MATERIAL FOR THE TASK
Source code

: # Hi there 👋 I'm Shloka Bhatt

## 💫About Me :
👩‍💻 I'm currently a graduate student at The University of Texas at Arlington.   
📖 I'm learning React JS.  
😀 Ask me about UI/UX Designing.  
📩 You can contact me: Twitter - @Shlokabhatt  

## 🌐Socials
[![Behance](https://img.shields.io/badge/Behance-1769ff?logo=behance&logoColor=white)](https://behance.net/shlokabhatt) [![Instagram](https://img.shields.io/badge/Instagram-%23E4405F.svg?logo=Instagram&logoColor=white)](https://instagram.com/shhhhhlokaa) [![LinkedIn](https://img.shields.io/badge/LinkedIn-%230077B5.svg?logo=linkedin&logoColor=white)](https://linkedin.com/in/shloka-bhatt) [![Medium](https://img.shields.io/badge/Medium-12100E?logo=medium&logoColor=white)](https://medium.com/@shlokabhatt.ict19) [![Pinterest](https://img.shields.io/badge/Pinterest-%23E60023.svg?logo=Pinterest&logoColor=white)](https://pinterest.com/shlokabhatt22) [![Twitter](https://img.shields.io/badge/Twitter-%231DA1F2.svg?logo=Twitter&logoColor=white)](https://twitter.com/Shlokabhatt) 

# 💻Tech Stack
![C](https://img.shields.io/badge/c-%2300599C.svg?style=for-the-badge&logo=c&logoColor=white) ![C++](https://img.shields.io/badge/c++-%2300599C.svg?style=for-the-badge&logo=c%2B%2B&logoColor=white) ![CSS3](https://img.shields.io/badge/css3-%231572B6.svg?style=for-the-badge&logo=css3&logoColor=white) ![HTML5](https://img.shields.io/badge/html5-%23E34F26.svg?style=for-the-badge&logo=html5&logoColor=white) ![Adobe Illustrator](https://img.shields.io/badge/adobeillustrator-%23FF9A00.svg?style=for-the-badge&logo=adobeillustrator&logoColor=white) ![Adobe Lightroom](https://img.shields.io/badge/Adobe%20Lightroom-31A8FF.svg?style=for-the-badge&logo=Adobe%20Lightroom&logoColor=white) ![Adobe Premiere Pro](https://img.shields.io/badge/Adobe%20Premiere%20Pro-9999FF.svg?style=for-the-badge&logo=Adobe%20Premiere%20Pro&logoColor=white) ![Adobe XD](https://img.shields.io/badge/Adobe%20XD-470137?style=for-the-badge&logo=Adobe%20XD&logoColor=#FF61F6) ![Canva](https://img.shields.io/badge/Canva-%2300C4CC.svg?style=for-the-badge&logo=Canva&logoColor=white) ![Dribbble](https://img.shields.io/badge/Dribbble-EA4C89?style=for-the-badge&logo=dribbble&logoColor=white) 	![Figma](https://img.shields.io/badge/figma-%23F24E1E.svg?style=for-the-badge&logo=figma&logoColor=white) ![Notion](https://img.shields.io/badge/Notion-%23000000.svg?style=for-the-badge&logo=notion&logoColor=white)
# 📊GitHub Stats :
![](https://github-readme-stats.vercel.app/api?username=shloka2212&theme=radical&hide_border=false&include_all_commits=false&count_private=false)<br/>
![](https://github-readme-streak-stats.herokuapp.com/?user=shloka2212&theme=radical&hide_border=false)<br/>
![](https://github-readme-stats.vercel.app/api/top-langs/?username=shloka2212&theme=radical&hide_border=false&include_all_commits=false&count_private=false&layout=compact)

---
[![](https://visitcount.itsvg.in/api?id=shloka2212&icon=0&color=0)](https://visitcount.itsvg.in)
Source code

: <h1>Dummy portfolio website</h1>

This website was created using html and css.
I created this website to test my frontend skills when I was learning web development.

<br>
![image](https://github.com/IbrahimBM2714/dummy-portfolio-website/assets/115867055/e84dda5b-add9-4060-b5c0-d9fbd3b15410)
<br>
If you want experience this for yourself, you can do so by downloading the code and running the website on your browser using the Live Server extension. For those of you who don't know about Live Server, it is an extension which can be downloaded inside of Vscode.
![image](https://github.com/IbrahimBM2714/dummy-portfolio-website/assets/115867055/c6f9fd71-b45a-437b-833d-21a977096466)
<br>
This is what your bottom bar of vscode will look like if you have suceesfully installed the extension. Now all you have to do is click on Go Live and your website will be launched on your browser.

PROBLEM
Retype the material above exactly as given.

YOUR RESPONSE
Source code

: # Hi there 👋 I'm Shloka Bhatt

## 💫About Me :
👩‍💻 I'm currently a graduate student at The University of Texas at Arlington.   
📖 I'm learning React JS.  
😀 Ask me about UI/UX Designing.  
📩 You can contact me: Twitter - @Shlokabhatt  

## 🌐Socials
[![Behance](https://img.shields.io/badge/Behance-1769ff?logo=behance&logoColor=white)](https://behance.net/shlokabhatt) [![Instagram](https://img.shields.io/badge/Instagram-%23E4405F.svg?logo=Instagram&logoColor=white)](https://instagram.com/shhhhhlokaa) [![LinkedIn](https://img.shields.io/badge/LinkedIn-%230077B5.svg?logo=linkedin&logoColor=white)](https://linkedin.com/in/shloka-bhatt) [![Medium](https://img.shields.io/badge/Medium-12100E?logo=medium&logoColor=white)](https://medium.com/@shlokabhatt.ict19) [![Pinterest](https://img.shields.io/badge/Pinterest-%23E60023.svg?logo=Pinterest&logoColor=white)](https://pinterest.com/shlokabhatt22) [![Twitter](https://img.shields.io/badge/Twitter-%231DA1F2.svg?logo=Twitter&logoColor=white)](https://twitter.com/Shlokabhatt) 

# 💻Tech Stack
![C](https://img.shields.io/badge/c-%2300599C.svg?style=for-the-badge&logo=c&logoColor=white) ![C++](https://img.shields.io/badge/c++-%2300599C.svg?style=for-the-badge&logo=c%2B%2B&logoColor=white) ![CSS3](https://img.shields.io/badge/css3-%231572B6.svg?style=for-the-badge&logo=css3&logoColor=white) ![HTML5](https://img.shields.io/badge/html5-%23E34F26.svg?style=for-the-badge&logo=html5&logoColor=white) ![Adobe Illustrator](https://img.shields.io/badge/adobeillustrator-%23FF9A00.svg?style=for-the-badge&logo=adobeillustrator&logoColor=white) ![Adobe Lightroom](https://img.shields.io/badge/Adobe%20Lightroom-31A8FF.svg?style=for-the-badge&logo=Adobe%20Lightroom&logoColor=white) ![Adobe Premiere Pro](https://img.shields.io/badge/Adobe%20Premiere%20Pro-9999FF.svg?style=for-the-badge&logo=Adobe%20Premiere%20Pro&logoColor=white) ![Adobe XD](https://img.shields.io/badge/Adobe%20XD-470137?style=for-the-badge&logo=Adobe%20XD&logoColor=#FF61F6) ![Canva](https://img.shields.io/badge/Canva-%2300C4CC.svg?style=for-the-badge&logo=Canva&logoColor=white) ![Dribbble](https://img.shields.io/badge/Dribbble-EA4C89?style=for-the-badge&logo=dribbble&logoColor=white) 	![Figma](https://img.shields.io/badge/figma-%23F24E1E.svg?style=for-the-badge&logo=figma&logoColor=white) ![Notion](https://img.shields.io/badge/Notion-%23000000.svg?style=for-the-badge&logo=notion&logoColor=white)
# 📊GitHub Stats :
![](https://github-readme-stats.vercel.app/api?username=shloka2212&theme=radical&hide_border=false&include_all_commits=false&count_private=false)<br/>
![](https://github-readme-streak-stats.herokuapp.com/?user=shloka2212&theme=radical&hide_border=false)<br/>
![](https://github-readme-stats.vercel.app/api/top-langs/?username=shloka2212&theme=radical&hide_border=false&include_all_commits=false&count_private=false&layout=compact)

---
[![](https://visitcount.itsvg.in/api?id=shloka2212&icon=0&color=0)](https://visitcount.itsvg.in)
Source code

: <h1>Dummy portfolio website</h1>

This website was created using html and css.
I created this website to test my frontend skills when I was learning web development.

<br>
![image](https://github.com/IbrahimBM2714/dummy-portfolio-website/assets/115867055/e84dda5b-add9-4060-b5c0-d9fbd3b15410)
<br>
If you want experience this for yourself, you can do so by downloading the code and running the website on your browser using the Live Server extension. For those of you who don't know about Live Server, it is an extension which can be downloaded inside of Vscode.
![image](https://github.com/IbrahimBM2714/dummy-portfolio-website/assets/115867055/c6f9fd71-b45a-437b-833d-21a977096466)
<br>
This is what your bottom bar of vscode will look like if you have suceesfully installed the extension. Now all you have to do is click on Go Live and your website will be launched on your browser.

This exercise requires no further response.